-- Task goal --
Take from the data every line in which the word "Rumplank" is found.

Pictures paired with source code:
※ ※ ※

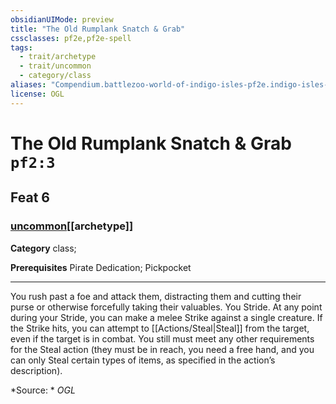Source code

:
 ```yaml
---
obsidianUIMode: preview
title: "The Old Rumplank Snatch & Grab"
cssclasses: pf2e,pf2e-spell
tags:
  - trait/archetype
  - trait/uncommon
  - category/class
aliases: "Compendium.battlezoo-world-of-indigo-isles-pf2e.indigo-isles-feats.Item.Jid6Y1LW8yD8GEfl"
license: OGL
---
```

# The Old Rumplank Snatch & Grab `pf2:3`
## Feat 6
### [uncommon](uncommon "Uncommon Rarity Trait")[[archetype]]

**Category** class; 



**Prerequisites** Pirate Dedication; Pickpocket
* * *
You rush past a foe and attack them, distracting them and cutting their purse or otherwise forcefully taking their valuables. You Stride. At any point during your Stride, you can make a melee Strike against a single creature. If the Strike hits, you can attempt to [[Actions/Steal|Steal]] from the target, even if the target is in combat. You still must meet any other requirements for the Steal action (they must be in reach, you need a free hand, and you can only Steal certain types of items, as specified in the action’s description).

*Source: *
*OGL*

※ ※ ※

-- Exercise answer --
title: "The Old Rumplank Snatch & Grab"
# The Old Rumplank Snatch & Grab `pf2:3`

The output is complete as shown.